Document images with source code:
* * * * * * * * *

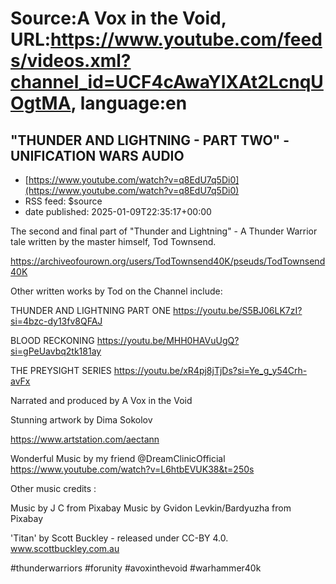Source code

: # Source:A Vox in the Void, URL:https://www.youtube.com/feeds/videos.xml?channel_id=UCF4cAwaYlXAt2LcnqUOgtMA, language:en

## "THUNDER AND LIGHTNING - PART TWO" - UNIFICATION WARS AUDIO
 - [https://www.youtube.com/watch?v=q8EdU7q5Di0](https://www.youtube.com/watch?v=q8EdU7q5Di0)
 - RSS feed: $source
 - date published: 2025-01-09T22:35:17+00:00

The second and final part of "Thunder and Lightning" - A Thunder Warrior tale written by the master himself, Tod Townsend. 

https://archiveofourown.org/users/TodTownsend40K/pseuds/TodTownsend40K

Other written works by Tod on the Channel include:

THUNDER AND LIGHTNING PART ONE
https://youtu.be/S5BJ06LK7zI?si=4bzc-dy13fv8QFAJ

BLOOD RECKONING
https://youtu.be/MHH0HAVuUgQ?si=gPeUavbq2tk181ay

THE PREYSIGHT SERIES
https://youtu.be/xR4pj8jTjDs?si=Ye_g_y54Crh-avFx

Narrated and produced by A Vox in the Void

Stunning artwork by Dima Sokolov 

https://www.artstation.com/aectann



Wonderful Music by my friend @DreamClinicOfficial 
https://www.youtube.com/watch?v=L6htbEVUK38&t=250s

Other music credits :

Music by J C from Pixabay
Music by Gvidon Levkin/Bardyuzha from Pixabay

'Titan' by Scott Buckley - released under CC-BY 4.0. www.scottbuckley.com.au

#thunderwarriors #forunity #avoxinthevoid #warhammer40k

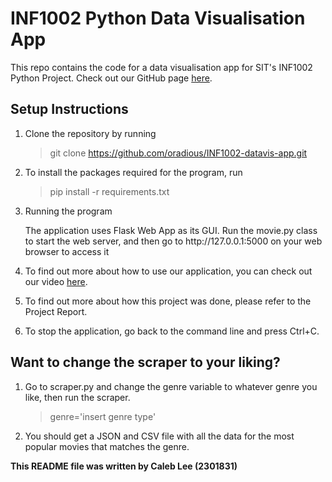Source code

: # INF1002 Python Data Visualisation App

This repo contains the code for a data visualisation app for SIT's INF1002 Python Project. Check out our GitHub page <a href="https://github.com/oradious/INF1002-datavis-app/tree/master" target="_blank">here</a>.

## Setup Instructions

1. Clone the repository by running
    > git clone <https://github.com/oradious/INF1002-datavis-app.git>
2. To install the packages required for the program, run
   > pip install -r requirements.txt
3. Running the program

    <p>The application uses Flask Web App as its GUI. Run the movie.py class to start the web server, and then go to http://127.0.0.1:5000 on your web browser to access it</p>

4. To find out more about how to use our application, you can check out our video <a href="https://www.youtube.com/watch?v=X-Bwd2hspBY" target="_blank">here</a>.
5. To find out more about how this project was done, please refer to the Project Report.
6. To stop the application, go back to the command line and press Ctrl+C.

## Want to change the scraper to your liking?

1. Go to scraper.py and change the genre variable to whatever genre you like, then run the scraper.
   >genre='insert genre type'

2. You should get a JSON and CSV file with all the data for the most popular movies that matches the genre.

**This README file was written by Caleb Lee (2301831)**
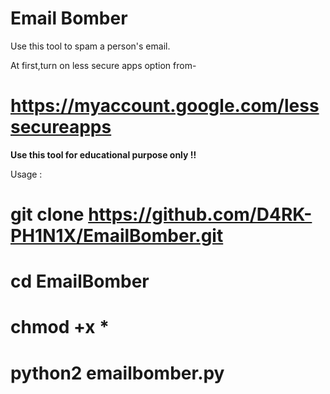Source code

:# Email Bomber

Use this tool to spam a person's email.

At first,turn on less secure apps option from-
# https://myaccount.google.com/lesssecureapps

<b> Use this tool for educational purpose only !! </b>

Usage : 

# git clone https://github.com/D4RK-PH1N1X/EmailBomber.git
# cd EmailBomber
# chmod +x *
# python2 emailbomber.py


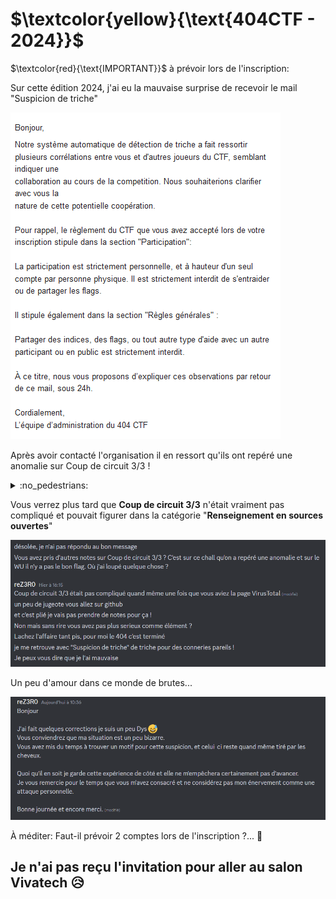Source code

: # $\textcolor{yellow}{\text{404CTF - 2024}}$



$\textcolor{red}{\text{IMPORTANT}}$ à prévoir lors de l'inscription:

Sur cette édition 2024, j'ai eu la mauvaise surprise de recevoir le mail "Suspicion de triche"

![Mail](https://github.com/ReZ3R0/404CTF-2024/blob/main/Images/Mail.png?raw=true)

Après avoir contacté l'organisation il en ressort qu'ils ont repéré une anomalie sur Coup de circuit 3/3 !

<details><summary>:no_pedestrians:</summary>
Ou une personne jalouse parceque vous êtes devant elle sur Root-Me ? (on ne sais jamais !) :joy:
</details>

Vous verrez plus tard que **Coup de circuit 3/3** n'était vraiment pas compliqué et pouvait figurer dans la catégorie "**Renseignement en sources ouvertes**"

![Discord](https://github.com/ReZ3R0/404CTF-2024/blob/main/Images/Discord.png?raw=true)

Un peu d'amour dans ce monde de brutes...

![Discord02](https://github.com/ReZ3R0/404CTF-2024/blob/main/Images/Discord02.png?raw=true)

À méditer: Faut-il prévoir 2 comptes lors de l'inscription ?... :eyes:

## Je n'ai pas reçu l'invitation pour aller au salon Vivatech :disappointed_relieved:
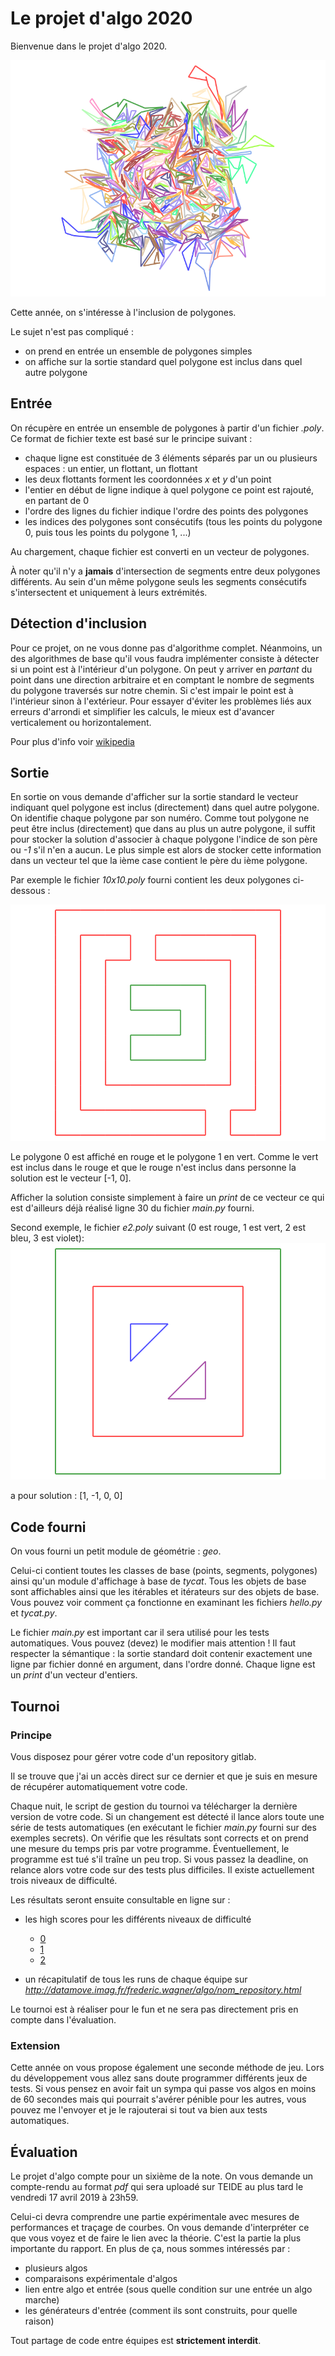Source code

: # Le projet d'algo 2020

Bienvenue dans le projet d'algo 2020.

![Illustration](art.png)

Cette année, on s'intéresse à l'inclusion de polygones.

Le sujet n'est pas compliqué :

- on prend en entrée un ensemble de polygones simples
- on affiche sur la sortie standard quel polygone est inclus dans quel autre polygone

## Entrée

On récupère en entrée un ensemble de polygones à partir d'un fichier *.poly*.
Ce format de fichier texte est basé sur le principe suivant :

- chaque ligne est constituée de 3 éléments séparés par un ou plusieurs espaces : un entier, un flottant, un flottant
- les deux flottants forment les coordonnées *x* et *y* d'un point
- l'entier en début de ligne indique à quel polygone ce point est rajouté, en partant de 0
- l'ordre des lignes du fichier indique l'ordre des points des polygones
- les indices des polygones sont consécutifs (tous les points du polygone 0, puis tous les points du polygone 1, ...)

Au chargement, chaque fichier est converti en un vecteur de polygones.

À noter qu'il n'y a **jamais** d'intersection de segments entre deux polygones différents.
Au sein d'un même polygone seuls les segments consécutifs s'intersectent et uniquement à leurs
extrémités.

## Détection d'inclusion

Pour ce projet, on ne vous donne pas d'algorithme complet. Néanmoins, un des algorithmes de base qu'il vous faudra
implémenter consiste à détecter si un point est à l'intérieur d'un polygone. On peut y arriver en *partant* du point dans
une direction arbitraire et en comptant le nombre de segments du polygone traversés sur notre chemin. Si c'est impair le
point est à l'intérieur sinon à l'extérieur. Pour essayer d'éviter les problèmes liés aux erreurs d'arrondi et simplifier les calculs,
le mieux est d'avancer
verticalement ou horizontalement.

Pour plus d'info voir [wikipedia](https://en.wikipedia.org/wiki/Point_in_polygon)

## Sortie

En sortie on vous demande d'afficher sur la sortie standard le vecteur indiquant quel polygone est inclus (directement) dans quel autre polygone.
On identifie chaque polygone par son numéro. Comme tout polygone ne peut être inclus (directement) que dans au plus un autre
polygone, il suffit pour stocker la solution d'associer à chaque polygone l'indice de son père ou *-1* s'il n'en a aucun.
Le plus simple est alors de stocker cette information dans un vecteur tel que la ième case contient le père du ième polygone.

Par exemple le fichier *10x10.poly* fourni contient les deux polygones ci-dessous :

![polys](c10x10.png)

Le polygone 0 est affiché en rouge et le polygone 1 en vert. Comme le vert est inclus dans le rouge et que le rouge n'est inclus
dans personne la solution est le vecteur [-1, 0].

Afficher la solution consiste simplement à faire un *print* de ce vecteur ce qui est d'ailleurs déjà réalisé ligne 30
du fichier *main.py* fourni.

Second exemple, le fichier *e2.poly* suivant (0 est rouge, 1 est vert, 2 est bleu, 3 est violet):
![polys](e2.png)

a pour solution : [1, -1, 0, 0]

## Code fourni

On vous fourni un petit module de géométrie : *geo*.

Celui-ci contient toutes les classes de base (points, segments, polygones) ainsi qu'un module d'affichage à base de *tycat*.
Tous les objets de base sont affichables ainsi que les itérables et itérateurs sur des objets de base.
Vous pouvez voir comment ça fonctionne en examinant les fichiers *hello.py* et *tycat.py*.

Le fichier *main.py* est important car il sera utilisé pour les tests automatiques. Vous pouvez (devez) le modifier mais attention !
Il faut respecter la sémantique : la sortie standard doit contenir exactement une ligne par fichier donné en argument, dans l'ordre donné.
Chaque ligne est un *print* d'un vecteur d'entiers.


## Tournoi

### Principe

Vous disposez pour gérer votre code d'un repository gitlab.

Il se trouve que j'ai un accès direct sur ce dernier et que je suis en mesure
de récupérer automatiquement votre code.

Chaque nuit, le script de gestion du tournoi va télécharger la dernière version de votre code.
Si un changement est détecté il lance alors toute une série de tests automatiques
(en exécutant le fichier *main.py* fourni sur des exemples secrets).
On vérifie que les résultats sont corrects et on prend une mesure du temps pris par votre programme.
Éventuellement, le programme est tué s'il traîne un peu trop.
Si vous passez la deadline, on relance alors votre code sur des tests plus difficiles.
Il existe actuellement trois niveaux de difficulté.

Les résultats seront ensuite consultable en ligne sur :

- les high scores pour les différents niveaux de difficulté
    * [0](http://datamove.imag.fr/frederic.wagner/algo/high_score_0.html)
    * [1](http://datamove.imag.fr/frederic.wagner/algo/high_score_1.html)
    * [2](http://datamove.imag.fr/frederic.wagner/algo/high_score_2.html)

- un récapitulatif de tous les runs de chaque équipe sur *http://datamove.imag.fr/frederic.wagner/algo/nom_repository.html*


Le tournoi est à réaliser pour le fun et ne sera pas directement pris en compte dans l'évaluation.

### Extension

Cette année on vous propose également une seconde méthode de jeu. Lors du développement vous allez
sans doute programmer différents jeux de tests. Si vous pensez en avoir fait un sympa qui passe vos algos en moins de 60 secondes
mais qui pourrait s'avérer pénible pour les autres, vous pouvez me l'envoyer et je le rajouterai si tout va bien aux tests automatiques.

## Évaluation


Le projet d'algo compte pour un sixième de la note. On vous demande un compte-rendu au format *pdf* qui sera uploadé sur TEIDE
au plus tard le vendredi 17 avril 2019 à 23h59.

Celui-ci devra comprendre une partie expérimentale avec mesures de performances et traçage de courbes. On vous demande d'interpréter ce que vous
voyez et de faire le lien avec la théorie. C'est la partie la plus importante du rapport. En plus de ça, nous sommes intéressés par :

- plusieurs algos
- comparaisons expérimentale d'algos
- lien entre algo et entrée (sous quelle condition sur une entrée un algo marche)
- les générateurs d'entrée (comment ils sont construits, pour quelle raison)


Tout partage de code entre équipes est **strictement interdit**.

* * * * * * * * *

In the data above, retype exactly and only the lines between the one holding "Il se trouve" and the one holding "Chaque nuit, le", inclusive.

Il se trouve que j'ai un accès direct sur ce dernier et que je suis en mesure
de récupérer automatiquement votre code.

Chaque nuit, le script de gestion du tournoi va télécharger la dernière version de votre code.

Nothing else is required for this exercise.